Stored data
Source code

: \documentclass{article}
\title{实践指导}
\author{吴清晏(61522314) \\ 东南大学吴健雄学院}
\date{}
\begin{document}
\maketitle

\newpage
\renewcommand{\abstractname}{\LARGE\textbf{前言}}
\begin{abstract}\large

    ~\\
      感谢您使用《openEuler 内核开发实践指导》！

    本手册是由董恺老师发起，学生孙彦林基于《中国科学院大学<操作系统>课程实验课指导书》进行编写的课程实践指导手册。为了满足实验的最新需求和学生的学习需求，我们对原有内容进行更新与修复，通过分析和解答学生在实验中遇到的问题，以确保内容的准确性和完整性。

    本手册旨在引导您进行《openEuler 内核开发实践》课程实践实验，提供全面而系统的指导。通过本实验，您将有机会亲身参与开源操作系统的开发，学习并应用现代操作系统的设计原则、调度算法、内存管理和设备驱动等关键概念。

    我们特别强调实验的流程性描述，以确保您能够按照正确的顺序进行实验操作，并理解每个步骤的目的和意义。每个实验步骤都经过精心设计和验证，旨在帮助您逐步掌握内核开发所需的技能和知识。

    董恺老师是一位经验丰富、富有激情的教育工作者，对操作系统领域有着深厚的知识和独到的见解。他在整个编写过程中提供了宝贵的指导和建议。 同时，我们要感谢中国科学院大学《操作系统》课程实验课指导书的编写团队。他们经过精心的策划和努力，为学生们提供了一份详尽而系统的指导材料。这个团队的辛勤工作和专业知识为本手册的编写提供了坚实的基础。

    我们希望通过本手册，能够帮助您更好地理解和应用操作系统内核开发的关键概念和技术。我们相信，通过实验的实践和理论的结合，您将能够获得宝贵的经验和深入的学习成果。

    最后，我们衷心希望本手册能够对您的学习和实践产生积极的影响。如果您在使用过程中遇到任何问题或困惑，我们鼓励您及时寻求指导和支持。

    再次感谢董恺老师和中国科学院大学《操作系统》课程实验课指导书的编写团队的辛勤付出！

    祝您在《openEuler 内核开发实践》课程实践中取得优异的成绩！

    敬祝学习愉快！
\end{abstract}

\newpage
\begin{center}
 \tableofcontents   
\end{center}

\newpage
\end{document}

Problem requirements |
Set down, exactly as they appear above, all lines from the one that has "感谢您使用《openEuler 内核开发实践指导》！" down to the one that has "我们特别强调实验的流程性描述", including those two and no others.

Answer to this exercise |
      感谢您使用《openEuler 内核开发实践指导》！

    本手册是由董恺老师发起，学生孙彦林基于《中国科学院大学<操作系统>课程实验课指导书》进行编写的课程实践指导手册。为了满足实验的最新需求和学生的学习需求，我们对原有内容进行更新与修复，通过分析和解答学生在实验中遇到的问题，以确保内容的准确性和完整性。

    本手册旨在引导您进行《openEuler 内核开发实践》课程实践实验，提供全面而系统的指导。通过本实验，您将有机会亲身参与开源操作系统的开发，学习并应用现代操作系统的设计原则、调度算法、内存管理和设备驱动等关键概念。

    我们特别强调实验的流程性描述，以确保您能够按照正确的顺序进行实验操作，并理解每个步骤的目的和意义。每个实验步骤都经过精心设计和验证，旨在帮助您逐步掌握内核开发所需的技能和知识。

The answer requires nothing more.